-- TASK ITEM --
Once the pictures are set aside, copy the data below exactly as it stands.
------ DATA FOR THE TASK ------
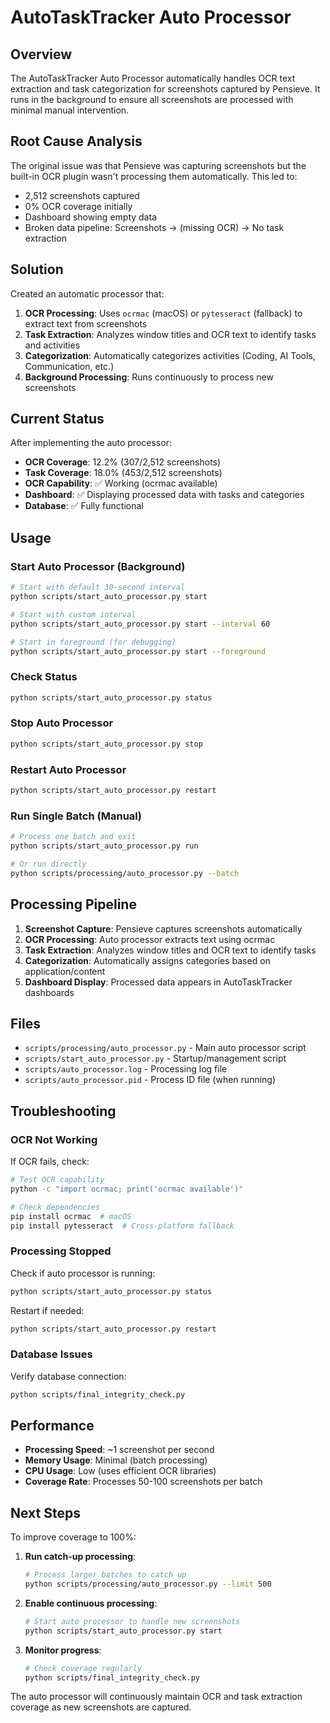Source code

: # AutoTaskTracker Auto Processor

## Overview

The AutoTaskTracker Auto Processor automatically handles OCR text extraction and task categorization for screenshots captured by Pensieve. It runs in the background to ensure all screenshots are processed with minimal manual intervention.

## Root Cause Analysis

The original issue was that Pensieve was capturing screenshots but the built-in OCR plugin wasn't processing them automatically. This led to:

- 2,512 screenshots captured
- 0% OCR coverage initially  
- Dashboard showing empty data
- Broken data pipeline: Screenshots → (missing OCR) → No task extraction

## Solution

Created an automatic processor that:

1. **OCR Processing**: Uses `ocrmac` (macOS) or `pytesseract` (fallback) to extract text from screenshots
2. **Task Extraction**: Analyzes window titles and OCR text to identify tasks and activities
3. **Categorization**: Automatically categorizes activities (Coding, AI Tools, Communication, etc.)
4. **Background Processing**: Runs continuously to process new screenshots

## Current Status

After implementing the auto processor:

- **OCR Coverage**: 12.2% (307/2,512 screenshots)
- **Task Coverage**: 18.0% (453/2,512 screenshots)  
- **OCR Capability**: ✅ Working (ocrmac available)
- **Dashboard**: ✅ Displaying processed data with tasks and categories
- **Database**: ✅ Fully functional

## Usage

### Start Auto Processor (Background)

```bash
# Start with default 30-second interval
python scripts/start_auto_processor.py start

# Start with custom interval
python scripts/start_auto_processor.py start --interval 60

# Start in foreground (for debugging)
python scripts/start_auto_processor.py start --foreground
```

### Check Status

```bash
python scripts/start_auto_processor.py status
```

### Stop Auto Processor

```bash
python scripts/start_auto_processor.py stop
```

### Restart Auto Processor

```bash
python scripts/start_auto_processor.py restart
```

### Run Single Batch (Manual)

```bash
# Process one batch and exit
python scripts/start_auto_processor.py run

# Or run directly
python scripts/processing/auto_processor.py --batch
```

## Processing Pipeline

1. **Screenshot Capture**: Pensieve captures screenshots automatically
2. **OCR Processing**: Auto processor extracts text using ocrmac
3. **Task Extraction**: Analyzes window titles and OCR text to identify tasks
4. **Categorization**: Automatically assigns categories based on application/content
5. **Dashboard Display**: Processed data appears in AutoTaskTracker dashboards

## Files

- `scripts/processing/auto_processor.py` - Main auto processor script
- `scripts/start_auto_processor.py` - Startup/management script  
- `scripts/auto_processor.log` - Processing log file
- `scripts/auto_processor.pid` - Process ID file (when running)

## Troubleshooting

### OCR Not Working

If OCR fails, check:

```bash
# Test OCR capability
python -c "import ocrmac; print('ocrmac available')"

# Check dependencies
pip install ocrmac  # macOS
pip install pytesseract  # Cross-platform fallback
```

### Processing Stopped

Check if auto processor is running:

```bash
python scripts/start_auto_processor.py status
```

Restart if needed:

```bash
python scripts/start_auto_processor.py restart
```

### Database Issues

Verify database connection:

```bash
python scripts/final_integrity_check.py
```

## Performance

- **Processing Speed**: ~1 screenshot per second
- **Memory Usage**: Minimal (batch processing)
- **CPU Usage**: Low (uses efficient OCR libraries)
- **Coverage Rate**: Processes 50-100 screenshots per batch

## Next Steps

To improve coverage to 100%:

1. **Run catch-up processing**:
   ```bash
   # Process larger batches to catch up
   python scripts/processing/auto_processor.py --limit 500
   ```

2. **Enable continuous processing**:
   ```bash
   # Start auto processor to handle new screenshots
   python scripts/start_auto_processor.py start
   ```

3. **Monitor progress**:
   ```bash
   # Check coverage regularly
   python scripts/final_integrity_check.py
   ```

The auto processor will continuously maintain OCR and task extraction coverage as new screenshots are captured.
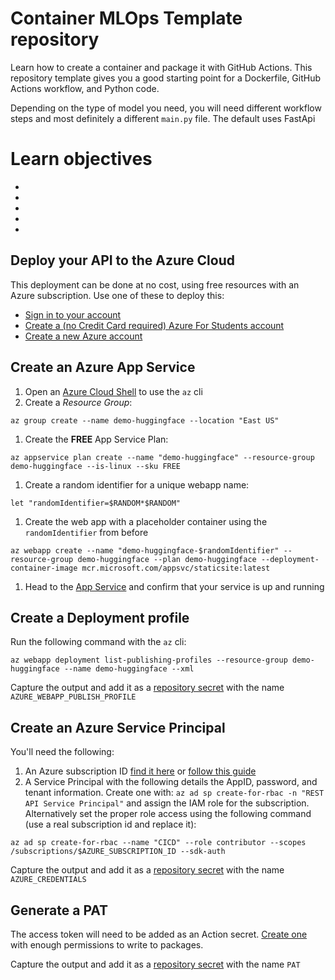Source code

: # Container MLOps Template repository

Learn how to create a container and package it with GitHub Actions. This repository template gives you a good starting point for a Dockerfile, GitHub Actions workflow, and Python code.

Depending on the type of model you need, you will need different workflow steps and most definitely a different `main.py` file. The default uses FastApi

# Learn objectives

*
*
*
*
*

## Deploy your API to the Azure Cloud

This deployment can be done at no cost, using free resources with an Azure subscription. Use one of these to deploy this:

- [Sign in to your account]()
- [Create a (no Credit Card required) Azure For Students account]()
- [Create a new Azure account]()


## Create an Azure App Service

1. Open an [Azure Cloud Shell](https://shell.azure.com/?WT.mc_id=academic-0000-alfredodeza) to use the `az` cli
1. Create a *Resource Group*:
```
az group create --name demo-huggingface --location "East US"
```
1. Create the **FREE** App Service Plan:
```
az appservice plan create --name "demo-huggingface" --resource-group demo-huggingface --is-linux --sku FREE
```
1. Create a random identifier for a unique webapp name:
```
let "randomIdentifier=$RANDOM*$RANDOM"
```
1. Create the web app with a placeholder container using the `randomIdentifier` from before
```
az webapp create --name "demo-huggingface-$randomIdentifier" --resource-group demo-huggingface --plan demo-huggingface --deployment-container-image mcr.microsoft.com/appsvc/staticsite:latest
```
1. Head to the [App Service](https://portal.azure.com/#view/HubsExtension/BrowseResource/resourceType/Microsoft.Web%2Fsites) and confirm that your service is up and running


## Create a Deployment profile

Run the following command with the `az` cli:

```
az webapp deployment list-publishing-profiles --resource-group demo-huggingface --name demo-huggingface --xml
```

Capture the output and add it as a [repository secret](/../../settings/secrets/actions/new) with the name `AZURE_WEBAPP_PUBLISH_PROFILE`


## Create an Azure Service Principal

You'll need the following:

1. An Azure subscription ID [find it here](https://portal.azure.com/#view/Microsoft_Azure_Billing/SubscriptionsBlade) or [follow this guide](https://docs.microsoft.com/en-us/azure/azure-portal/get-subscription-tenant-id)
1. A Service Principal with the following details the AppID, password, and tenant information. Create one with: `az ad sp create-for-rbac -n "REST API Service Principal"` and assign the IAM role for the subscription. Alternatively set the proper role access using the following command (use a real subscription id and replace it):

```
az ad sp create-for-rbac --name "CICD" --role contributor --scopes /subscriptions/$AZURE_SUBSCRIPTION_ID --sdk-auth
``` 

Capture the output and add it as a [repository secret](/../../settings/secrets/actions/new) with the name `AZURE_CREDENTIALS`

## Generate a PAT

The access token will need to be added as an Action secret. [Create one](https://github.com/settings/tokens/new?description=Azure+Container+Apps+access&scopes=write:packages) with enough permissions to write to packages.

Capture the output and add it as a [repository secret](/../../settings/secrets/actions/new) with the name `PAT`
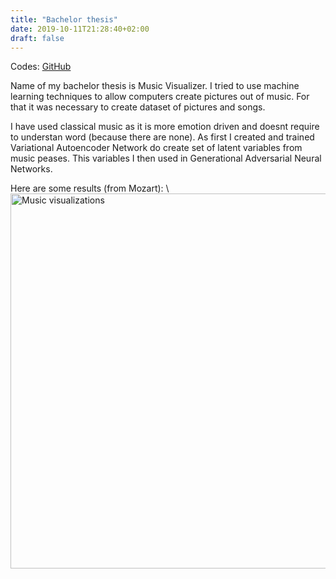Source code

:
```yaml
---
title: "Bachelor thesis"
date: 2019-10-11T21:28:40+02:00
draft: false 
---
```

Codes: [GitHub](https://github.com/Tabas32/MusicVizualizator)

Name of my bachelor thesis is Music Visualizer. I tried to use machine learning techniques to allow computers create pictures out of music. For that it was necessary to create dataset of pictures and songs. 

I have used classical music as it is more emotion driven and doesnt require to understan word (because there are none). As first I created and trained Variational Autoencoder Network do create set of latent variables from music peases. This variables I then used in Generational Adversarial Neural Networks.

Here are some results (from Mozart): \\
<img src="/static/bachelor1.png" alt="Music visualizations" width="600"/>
------
-- THE ANSWER --
Source code

: # AutoTaskTracker Auto Processor

## Overview

The AutoTaskTracker Auto Processor automatically handles OCR text extraction and task categorization for screenshots captured by Pensieve. It runs in the background to ensure all screenshots are processed with minimal manual intervention.

## Root Cause Analysis

The original issue was that Pensieve was capturing screenshots but the built-in OCR plugin wasn't processing them automatically. This led to:

- 2,512 screenshots captured
- 0% OCR coverage initially  
- Dashboard showing empty data
- Broken data pipeline: Screenshots → (missing OCR) → No task extraction

## Solution

Created an automatic processor that:

1. **OCR Processing**: Uses `ocrmac` (macOS) or `pytesseract` (fallback) to extract text from screenshots
2. **Task Extraction**: Analyzes window titles and OCR text to identify tasks and activities
3. **Categorization**: Automatically categorizes activities (Coding, AI Tools, Communication, etc.)
4. **Background Processing**: Runs continuously to process new screenshots

## Current Status

After implementing the auto processor:

- **OCR Coverage**: 12.2% (307/2,512 screenshots)
- **Task Coverage**: 18.0% (453/2,512 screenshots)  
- **OCR Capability**: ✅ Working (ocrmac available)
- **Dashboard**: ✅ Displaying processed data with tasks and categories
- **Database**: ✅ Fully functional

## Usage

### Start Auto Processor (Background)

```bash
# Start with default 30-second interval
python scripts/start_auto_processor.py start

# Start with custom interval
python scripts/start_auto_processor.py start --interval 60

# Start in foreground (for debugging)
python scripts/start_auto_processor.py start --foreground
```

### Check Status

```bash
python scripts/start_auto_processor.py status
```

### Stop Auto Processor

```bash
python scripts/start_auto_processor.py stop
```

### Restart Auto Processor

```bash
python scripts/start_auto_processor.py restart
```

### Run Single Batch (Manual)

```bash
# Process one batch and exit
python scripts/start_auto_processor.py run

# Or run directly
python scripts/processing/auto_processor.py --batch
```

## Processing Pipeline

1. **Screenshot Capture**: Pensieve captures screenshots automatically
2. **OCR Processing**: Auto processor extracts text using ocrmac
3. **Task Extraction**: Analyzes window titles and OCR text to identify tasks
4. **Categorization**: Automatically assigns categories based on application/content
5. **Dashboard Display**: Processed data appears in AutoTaskTracker dashboards

## Files

- `scripts/processing/auto_processor.py` - Main auto processor script
- `scripts/start_auto_processor.py` - Startup/management script  
- `scripts/auto_processor.log` - Processing log file
- `scripts/auto_processor.pid` - Process ID file (when running)

## Troubleshooting

### OCR Not Working

If OCR fails, check:

```bash
# Test OCR capability
python -c "import ocrmac; print('ocrmac available')"

# Check dependencies
pip install ocrmac  # macOS
pip install pytesseract  # Cross-platform fallback
```

### Processing Stopped

Check if auto processor is running:

```bash
python scripts/start_auto_processor.py status
```

Restart if needed:

```bash
python scripts/start_auto_processor.py restart
```

### Database Issues

Verify database connection:

```bash
python scripts/final_integrity_check.py
```

## Performance

- **Processing Speed**: ~1 screenshot per second
- **Memory Usage**: Minimal (batch processing)
- **CPU Usage**: Low (uses efficient OCR libraries)
- **Coverage Rate**: Processes 50-100 screenshots per batch

## Next Steps

To improve coverage to 100%:

1. **Run catch-up processing**:
   ```bash
   # Process larger batches to catch up
   python scripts/processing/auto_processor.py --limit 500
   ```

2. **Enable continuous processing**:
   ```bash
   # Start auto processor to handle new screenshots
   python scripts/start_auto_processor.py start
   ```

3. **Monitor progress**:
   ```bash
   # Check coverage regularly
   python scripts/final_integrity_check.py
   ```

The auto processor will continuously maintain OCR and task extraction coverage as new screenshots are captured.
Source code

: # Container MLOps Template repository

Learn how to create a container and package it with GitHub Actions. This repository template gives you a good starting point for a Dockerfile, GitHub Actions workflow, and Python code.

Depending on the type of model you need, you will need different workflow steps and most definitely a different `main.py` file. The default uses FastApi

# Learn objectives

*
*
*
*
*

## Deploy your API to the Azure Cloud

This deployment can be done at no cost, using free resources with an Azure subscription. Use one of these to deploy this:

- [Sign in to your account]()
- [Create a (no Credit Card required) Azure For Students account]()
- [Create a new Azure account]()


## Create an Azure App Service

1. Open an [Azure Cloud Shell](https://shell.azure.com/?WT.mc_id=academic-0000-alfredodeza) to use the `az` cli
1. Create a *Resource Group*:
```
az group create --name demo-huggingface --location "East US"
```
1. Create the **FREE** App Service Plan:
```
az appservice plan create --name "demo-huggingface" --resource-group demo-huggingface --is-linux --sku FREE
```
1. Create a random identifier for a unique webapp name:
```
let "randomIdentifier=$RANDOM*$RANDOM"
```
1. Create the web app with a placeholder container using the `randomIdentifier` from before
```
az webapp create --name "demo-huggingface-$randomIdentifier" --resource-group demo-huggingface --plan demo-huggingface --deployment-container-image mcr.microsoft.com/appsvc/staticsite:latest
```
1. Head to the [App Service](https://portal.azure.com/#view/HubsExtension/BrowseResource/resourceType/Microsoft.Web%2Fsites) and confirm that your service is up and running


## Create a Deployment profile

Run the following command with the `az` cli:

```
az webapp deployment list-publishing-profiles --resource-group demo-huggingface --name demo-huggingface --xml
```

Capture the output and add it as a [repository secret](/../../settings/secrets/actions/new) with the name `AZURE_WEBAPP_PUBLISH_PROFILE`


## Create an Azure Service Principal

You'll need the following:

1. An Azure subscription ID [find it here](https://portal.azure.com/#view/Microsoft_Azure_Billing/SubscriptionsBlade) or [follow this guide](https://docs.microsoft.com/en-us/azure/azure-portal/get-subscription-tenant-id)
1. A Service Principal with the following details the AppID, password, and tenant information. Create one with: `az ad sp create-for-rbac -n "REST API Service Principal"` and assign the IAM role for the subscription. Alternatively set the proper role access using the following command (use a real subscription id and replace it):

```
az ad sp create-for-rbac --name "CICD" --role contributor --scopes /subscriptions/$AZURE_SUBSCRIPTION_ID --sdk-auth
``` 

Capture the output and add it as a [repository secret](/../../settings/secrets/actions/new) with the name `AZURE_CREDENTIALS`

## Generate a PAT

The access token will need to be added as an Action secret. [Create one](https://github.com/settings/tokens/new?description=Azure+Container+Apps+access&scopes=write:packages) with enough permissions to write to packages.

Capture the output and add it as a [repository secret](/../../settings/secrets/actions/new) with the name `PAT`
Source code

:
```yaml
---
title: "Bachelor thesis"
date: 2019-10-11T21:28:40+02:00
draft: false 
---
```

Codes: [GitHub](https://github.com/Tabas32/MusicVizualizator)

Name of my bachelor thesis is Music Visualizer. I tried to use machine learning techniques to allow computers create pictures out of music. For that it was necessary to create dataset of pictures and songs. 

I have used classical music as it is more emotion driven and doesnt require to understan word (because there are none). As first I created and trained Variational Autoencoder Network do create set of latent variables from music peases. This variables I then used in Generational Adversarial Neural Networks.

Here are some results (from Mozart): \\
<img src="/static/bachelor1.png" alt="Music visualizations" width="600"/>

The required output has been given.